September 24, 2012

Soulwire

Most of what I have shared on this site have been websites that are exemplary for their designs, or for creatively demonstrating technical difference in the web field. Today, I am highlighting Justin Windle, both a creative and technical innovator of web technologies. He has worked for a number of big clients out of New York, but it is his personal catalog of experimentation that makes me feature him today.

Soulwire is a site built to greet anyone unfamiliar to Justin's work with a splash page, something I have long strayed from, but animated enough to give a truly warm introduction to his works. Animation is a central theme of everything done within his site, from the movement of his photo to the changing color of the frames when the page is changed, to the complicated experiments in his gallery. Each form of animation is a visual draw, highlighting just the right elements to encourage proper browsing of the site. Each page is also keyboard-friendly, allowing scrolling via the left-right keys. (Something that should be maybe a little more obvious on his site.) The experiments themselves however, are mind bogglingly impressive. Fully interactive and customizable physics-style engines designed explicitly for the web, content that makes all the tech guys scratch their heads, and all the designers look in awe.

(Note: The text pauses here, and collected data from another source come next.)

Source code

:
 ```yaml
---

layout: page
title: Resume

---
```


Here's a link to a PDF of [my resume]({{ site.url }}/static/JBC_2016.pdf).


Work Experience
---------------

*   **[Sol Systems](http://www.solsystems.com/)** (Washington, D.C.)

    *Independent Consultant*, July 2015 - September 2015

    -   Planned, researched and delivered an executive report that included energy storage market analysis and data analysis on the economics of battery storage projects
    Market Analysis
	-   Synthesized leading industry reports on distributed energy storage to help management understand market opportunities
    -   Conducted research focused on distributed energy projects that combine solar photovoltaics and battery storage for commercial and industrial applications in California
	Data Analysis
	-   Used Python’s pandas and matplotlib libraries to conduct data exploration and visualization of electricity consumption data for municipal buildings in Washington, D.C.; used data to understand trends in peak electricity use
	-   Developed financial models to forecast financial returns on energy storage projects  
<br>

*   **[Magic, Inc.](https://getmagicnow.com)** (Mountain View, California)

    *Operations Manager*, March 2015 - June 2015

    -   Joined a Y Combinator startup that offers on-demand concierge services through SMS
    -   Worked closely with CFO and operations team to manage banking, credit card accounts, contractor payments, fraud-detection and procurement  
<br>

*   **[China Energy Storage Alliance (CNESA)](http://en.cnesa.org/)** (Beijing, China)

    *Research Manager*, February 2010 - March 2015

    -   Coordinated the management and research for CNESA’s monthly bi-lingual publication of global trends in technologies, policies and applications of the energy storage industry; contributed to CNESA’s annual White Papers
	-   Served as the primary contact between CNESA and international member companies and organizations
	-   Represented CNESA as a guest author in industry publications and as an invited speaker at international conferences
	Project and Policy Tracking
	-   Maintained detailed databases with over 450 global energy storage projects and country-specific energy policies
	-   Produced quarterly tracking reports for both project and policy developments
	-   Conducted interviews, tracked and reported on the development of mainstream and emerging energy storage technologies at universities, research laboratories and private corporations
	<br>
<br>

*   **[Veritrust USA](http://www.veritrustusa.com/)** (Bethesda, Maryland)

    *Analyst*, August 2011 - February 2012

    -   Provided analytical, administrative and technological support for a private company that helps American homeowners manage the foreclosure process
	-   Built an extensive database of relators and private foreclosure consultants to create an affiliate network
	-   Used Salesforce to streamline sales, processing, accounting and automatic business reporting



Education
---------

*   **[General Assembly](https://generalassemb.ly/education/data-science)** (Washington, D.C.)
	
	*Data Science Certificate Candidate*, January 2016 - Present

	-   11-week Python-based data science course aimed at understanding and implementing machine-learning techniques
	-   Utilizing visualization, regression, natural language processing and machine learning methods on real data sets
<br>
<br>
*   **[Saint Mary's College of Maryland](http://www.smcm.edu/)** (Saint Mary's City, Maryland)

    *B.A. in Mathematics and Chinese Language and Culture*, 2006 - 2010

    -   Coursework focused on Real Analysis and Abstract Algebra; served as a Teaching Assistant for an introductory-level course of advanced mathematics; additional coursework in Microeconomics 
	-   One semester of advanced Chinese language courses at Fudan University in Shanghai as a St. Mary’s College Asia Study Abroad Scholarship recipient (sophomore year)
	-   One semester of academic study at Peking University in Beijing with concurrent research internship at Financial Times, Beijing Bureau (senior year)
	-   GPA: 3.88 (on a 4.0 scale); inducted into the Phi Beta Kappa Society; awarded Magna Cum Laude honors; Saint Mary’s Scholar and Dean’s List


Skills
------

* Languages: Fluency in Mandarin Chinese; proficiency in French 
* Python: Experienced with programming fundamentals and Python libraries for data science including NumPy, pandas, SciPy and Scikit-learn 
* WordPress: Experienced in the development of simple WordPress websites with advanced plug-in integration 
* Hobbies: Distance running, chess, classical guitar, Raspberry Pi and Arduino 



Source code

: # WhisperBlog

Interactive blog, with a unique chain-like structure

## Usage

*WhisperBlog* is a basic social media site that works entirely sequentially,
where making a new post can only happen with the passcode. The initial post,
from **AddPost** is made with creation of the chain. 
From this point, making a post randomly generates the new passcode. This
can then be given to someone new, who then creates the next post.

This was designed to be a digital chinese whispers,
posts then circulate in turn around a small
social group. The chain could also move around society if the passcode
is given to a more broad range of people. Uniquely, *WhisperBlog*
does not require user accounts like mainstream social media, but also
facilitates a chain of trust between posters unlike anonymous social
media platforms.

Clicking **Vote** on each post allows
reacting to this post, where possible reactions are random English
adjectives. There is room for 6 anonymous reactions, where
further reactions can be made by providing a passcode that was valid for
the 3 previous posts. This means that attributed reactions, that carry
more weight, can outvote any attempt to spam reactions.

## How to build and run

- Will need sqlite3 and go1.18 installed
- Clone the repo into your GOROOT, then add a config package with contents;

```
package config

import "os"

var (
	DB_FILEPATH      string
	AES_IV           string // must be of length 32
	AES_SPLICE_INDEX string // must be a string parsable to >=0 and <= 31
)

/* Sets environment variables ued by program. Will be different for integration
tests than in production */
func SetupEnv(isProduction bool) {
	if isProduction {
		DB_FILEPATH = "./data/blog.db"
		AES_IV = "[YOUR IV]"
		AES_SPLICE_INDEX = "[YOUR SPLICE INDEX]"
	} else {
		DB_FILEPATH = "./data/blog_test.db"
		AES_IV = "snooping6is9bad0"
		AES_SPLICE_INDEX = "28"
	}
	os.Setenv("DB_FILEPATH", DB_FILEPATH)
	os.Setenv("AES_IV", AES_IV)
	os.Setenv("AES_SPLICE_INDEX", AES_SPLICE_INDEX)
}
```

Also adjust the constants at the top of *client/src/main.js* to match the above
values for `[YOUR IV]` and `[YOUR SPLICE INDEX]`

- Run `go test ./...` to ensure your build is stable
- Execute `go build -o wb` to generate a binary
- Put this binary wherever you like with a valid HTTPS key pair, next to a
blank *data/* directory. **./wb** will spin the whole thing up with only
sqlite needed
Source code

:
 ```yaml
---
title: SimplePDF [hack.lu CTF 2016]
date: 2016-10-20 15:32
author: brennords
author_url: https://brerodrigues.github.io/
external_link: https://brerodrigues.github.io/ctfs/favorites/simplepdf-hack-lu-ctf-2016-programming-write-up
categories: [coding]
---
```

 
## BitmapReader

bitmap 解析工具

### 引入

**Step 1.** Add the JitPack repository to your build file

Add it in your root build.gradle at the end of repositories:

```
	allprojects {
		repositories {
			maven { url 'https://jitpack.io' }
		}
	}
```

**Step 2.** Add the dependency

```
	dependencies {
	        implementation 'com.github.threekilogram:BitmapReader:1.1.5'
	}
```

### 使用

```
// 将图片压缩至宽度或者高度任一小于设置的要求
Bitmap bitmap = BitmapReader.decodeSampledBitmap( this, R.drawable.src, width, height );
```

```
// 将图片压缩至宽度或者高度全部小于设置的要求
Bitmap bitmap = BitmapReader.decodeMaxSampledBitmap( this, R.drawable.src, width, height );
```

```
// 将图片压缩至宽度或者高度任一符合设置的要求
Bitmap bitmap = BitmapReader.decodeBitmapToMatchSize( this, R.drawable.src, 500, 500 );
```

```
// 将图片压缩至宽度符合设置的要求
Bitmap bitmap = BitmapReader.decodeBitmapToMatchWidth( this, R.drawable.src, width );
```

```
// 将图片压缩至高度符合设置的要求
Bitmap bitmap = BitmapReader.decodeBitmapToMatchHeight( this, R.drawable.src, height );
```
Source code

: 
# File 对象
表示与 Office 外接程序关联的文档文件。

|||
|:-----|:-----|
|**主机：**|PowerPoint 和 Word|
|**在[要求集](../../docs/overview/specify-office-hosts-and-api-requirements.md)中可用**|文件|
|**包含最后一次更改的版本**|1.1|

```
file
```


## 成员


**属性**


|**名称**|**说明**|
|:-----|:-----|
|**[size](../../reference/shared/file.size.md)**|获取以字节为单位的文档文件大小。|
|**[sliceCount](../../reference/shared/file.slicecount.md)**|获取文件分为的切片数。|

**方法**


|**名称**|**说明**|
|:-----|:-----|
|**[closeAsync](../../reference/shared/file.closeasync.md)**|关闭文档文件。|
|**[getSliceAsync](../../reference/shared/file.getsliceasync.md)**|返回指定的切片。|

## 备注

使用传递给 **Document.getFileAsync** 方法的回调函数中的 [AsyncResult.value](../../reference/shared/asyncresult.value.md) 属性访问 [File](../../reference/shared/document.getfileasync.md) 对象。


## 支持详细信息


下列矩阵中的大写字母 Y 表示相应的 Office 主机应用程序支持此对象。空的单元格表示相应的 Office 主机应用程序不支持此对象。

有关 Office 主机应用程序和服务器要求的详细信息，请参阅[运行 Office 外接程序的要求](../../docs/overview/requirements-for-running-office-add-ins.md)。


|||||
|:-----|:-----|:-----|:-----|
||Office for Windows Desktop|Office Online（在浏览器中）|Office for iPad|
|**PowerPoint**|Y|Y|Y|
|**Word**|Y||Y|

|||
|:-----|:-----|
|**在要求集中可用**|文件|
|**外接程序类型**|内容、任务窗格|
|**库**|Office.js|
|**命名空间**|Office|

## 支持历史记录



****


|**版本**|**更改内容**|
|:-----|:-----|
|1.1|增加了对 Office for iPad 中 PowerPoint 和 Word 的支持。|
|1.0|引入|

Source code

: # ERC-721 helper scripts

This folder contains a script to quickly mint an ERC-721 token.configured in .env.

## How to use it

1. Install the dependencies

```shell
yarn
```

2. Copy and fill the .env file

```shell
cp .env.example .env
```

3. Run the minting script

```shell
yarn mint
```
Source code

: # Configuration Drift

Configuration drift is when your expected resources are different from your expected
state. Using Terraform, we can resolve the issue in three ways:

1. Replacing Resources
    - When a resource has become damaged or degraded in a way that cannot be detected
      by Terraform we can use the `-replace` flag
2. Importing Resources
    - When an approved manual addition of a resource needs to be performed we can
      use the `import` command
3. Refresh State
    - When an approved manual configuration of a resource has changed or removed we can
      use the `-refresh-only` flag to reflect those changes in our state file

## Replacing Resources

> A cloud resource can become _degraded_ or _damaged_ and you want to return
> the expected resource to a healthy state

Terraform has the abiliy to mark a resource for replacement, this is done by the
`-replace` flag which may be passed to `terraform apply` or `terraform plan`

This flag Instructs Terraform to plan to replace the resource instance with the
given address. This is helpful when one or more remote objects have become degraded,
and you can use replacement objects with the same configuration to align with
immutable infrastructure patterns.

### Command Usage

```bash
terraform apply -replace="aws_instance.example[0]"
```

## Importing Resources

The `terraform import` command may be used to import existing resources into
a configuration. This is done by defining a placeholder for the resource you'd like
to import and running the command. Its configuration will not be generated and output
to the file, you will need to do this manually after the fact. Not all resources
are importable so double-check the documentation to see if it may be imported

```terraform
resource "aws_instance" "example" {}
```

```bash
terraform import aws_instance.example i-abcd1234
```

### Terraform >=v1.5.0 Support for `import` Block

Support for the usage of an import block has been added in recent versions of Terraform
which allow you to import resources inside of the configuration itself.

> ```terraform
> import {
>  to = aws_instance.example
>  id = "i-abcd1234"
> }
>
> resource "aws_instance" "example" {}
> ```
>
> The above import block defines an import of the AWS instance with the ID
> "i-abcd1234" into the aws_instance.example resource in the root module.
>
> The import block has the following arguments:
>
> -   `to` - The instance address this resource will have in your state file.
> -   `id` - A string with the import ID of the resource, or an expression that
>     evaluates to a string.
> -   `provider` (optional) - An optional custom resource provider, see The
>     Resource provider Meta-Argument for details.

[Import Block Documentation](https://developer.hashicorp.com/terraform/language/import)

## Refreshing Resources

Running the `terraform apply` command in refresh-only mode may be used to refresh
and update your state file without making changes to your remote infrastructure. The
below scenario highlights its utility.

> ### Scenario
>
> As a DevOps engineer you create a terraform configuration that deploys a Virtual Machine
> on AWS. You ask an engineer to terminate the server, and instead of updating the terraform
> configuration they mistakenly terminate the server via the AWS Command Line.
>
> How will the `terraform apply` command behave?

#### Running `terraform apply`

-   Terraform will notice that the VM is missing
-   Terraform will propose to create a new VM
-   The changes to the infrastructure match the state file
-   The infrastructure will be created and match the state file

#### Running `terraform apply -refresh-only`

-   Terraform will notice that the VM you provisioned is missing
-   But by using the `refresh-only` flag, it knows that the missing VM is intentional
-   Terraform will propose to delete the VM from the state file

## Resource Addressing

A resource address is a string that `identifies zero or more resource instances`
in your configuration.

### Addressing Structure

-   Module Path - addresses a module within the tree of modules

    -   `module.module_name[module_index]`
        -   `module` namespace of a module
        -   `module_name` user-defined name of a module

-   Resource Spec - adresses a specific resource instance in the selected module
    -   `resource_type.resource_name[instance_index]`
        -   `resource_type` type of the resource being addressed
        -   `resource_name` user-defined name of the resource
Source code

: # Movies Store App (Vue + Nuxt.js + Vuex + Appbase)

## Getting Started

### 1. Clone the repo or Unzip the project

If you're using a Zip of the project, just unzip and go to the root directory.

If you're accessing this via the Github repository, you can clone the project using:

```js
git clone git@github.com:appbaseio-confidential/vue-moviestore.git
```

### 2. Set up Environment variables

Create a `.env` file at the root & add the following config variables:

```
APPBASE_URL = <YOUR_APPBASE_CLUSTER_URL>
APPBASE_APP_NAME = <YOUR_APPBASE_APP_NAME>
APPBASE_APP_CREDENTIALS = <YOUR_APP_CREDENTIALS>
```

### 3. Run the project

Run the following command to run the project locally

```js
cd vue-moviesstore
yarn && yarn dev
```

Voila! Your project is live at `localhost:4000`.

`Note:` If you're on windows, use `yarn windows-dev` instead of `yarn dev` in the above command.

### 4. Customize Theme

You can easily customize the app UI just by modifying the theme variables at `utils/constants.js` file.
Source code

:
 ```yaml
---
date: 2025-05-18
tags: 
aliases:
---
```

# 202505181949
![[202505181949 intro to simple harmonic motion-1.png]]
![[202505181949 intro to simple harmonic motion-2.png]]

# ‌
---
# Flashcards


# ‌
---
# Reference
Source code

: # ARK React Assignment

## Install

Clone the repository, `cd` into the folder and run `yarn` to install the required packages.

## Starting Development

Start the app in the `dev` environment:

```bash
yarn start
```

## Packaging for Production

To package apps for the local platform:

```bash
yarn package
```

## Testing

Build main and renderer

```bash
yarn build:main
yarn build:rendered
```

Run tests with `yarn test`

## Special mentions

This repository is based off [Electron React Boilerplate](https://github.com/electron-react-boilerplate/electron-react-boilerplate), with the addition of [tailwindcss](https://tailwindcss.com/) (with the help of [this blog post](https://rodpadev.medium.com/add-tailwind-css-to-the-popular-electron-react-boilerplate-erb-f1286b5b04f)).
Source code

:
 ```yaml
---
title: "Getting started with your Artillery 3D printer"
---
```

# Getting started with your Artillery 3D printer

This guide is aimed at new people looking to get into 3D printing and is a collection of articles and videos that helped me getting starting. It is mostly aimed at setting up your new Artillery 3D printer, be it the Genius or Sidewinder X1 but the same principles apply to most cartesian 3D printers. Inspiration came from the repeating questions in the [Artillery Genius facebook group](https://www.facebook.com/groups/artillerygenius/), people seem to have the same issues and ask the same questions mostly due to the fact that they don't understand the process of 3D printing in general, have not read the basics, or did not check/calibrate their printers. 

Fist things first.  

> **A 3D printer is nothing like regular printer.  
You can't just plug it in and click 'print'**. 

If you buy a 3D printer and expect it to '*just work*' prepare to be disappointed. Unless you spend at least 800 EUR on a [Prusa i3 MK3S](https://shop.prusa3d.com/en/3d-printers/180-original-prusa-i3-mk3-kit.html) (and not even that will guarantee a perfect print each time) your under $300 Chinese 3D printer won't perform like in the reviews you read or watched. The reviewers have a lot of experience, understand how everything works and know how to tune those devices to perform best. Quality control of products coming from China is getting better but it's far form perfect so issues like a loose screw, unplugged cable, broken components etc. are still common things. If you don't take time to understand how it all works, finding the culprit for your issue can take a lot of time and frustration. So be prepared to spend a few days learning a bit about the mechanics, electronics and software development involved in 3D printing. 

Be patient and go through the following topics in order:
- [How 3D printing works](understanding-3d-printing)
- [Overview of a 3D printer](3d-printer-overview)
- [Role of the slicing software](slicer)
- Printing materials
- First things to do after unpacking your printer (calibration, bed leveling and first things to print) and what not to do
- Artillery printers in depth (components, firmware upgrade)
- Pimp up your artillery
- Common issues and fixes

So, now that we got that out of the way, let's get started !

You don't need a degree in animation to replicate what else makes Justin's work such an ideal site. Justin is networked. He has a twitter account, an rss blog operating out of his very site, a facebook, flickr, LinkedIn, visualize, DSPN, video, even a github and jsdo.it(something for the techies) account. On every page is the option to share his site with a number of social networking sites, and each page is enough of an innovation from the next, it's hard not to share them all. This versatility to implement easy networking capabilities on every page should be more than desirable for any designer. Plus the sheer number of accounts makes me question his daily sleep pattern. Bottom line, this is a site you must see to believe.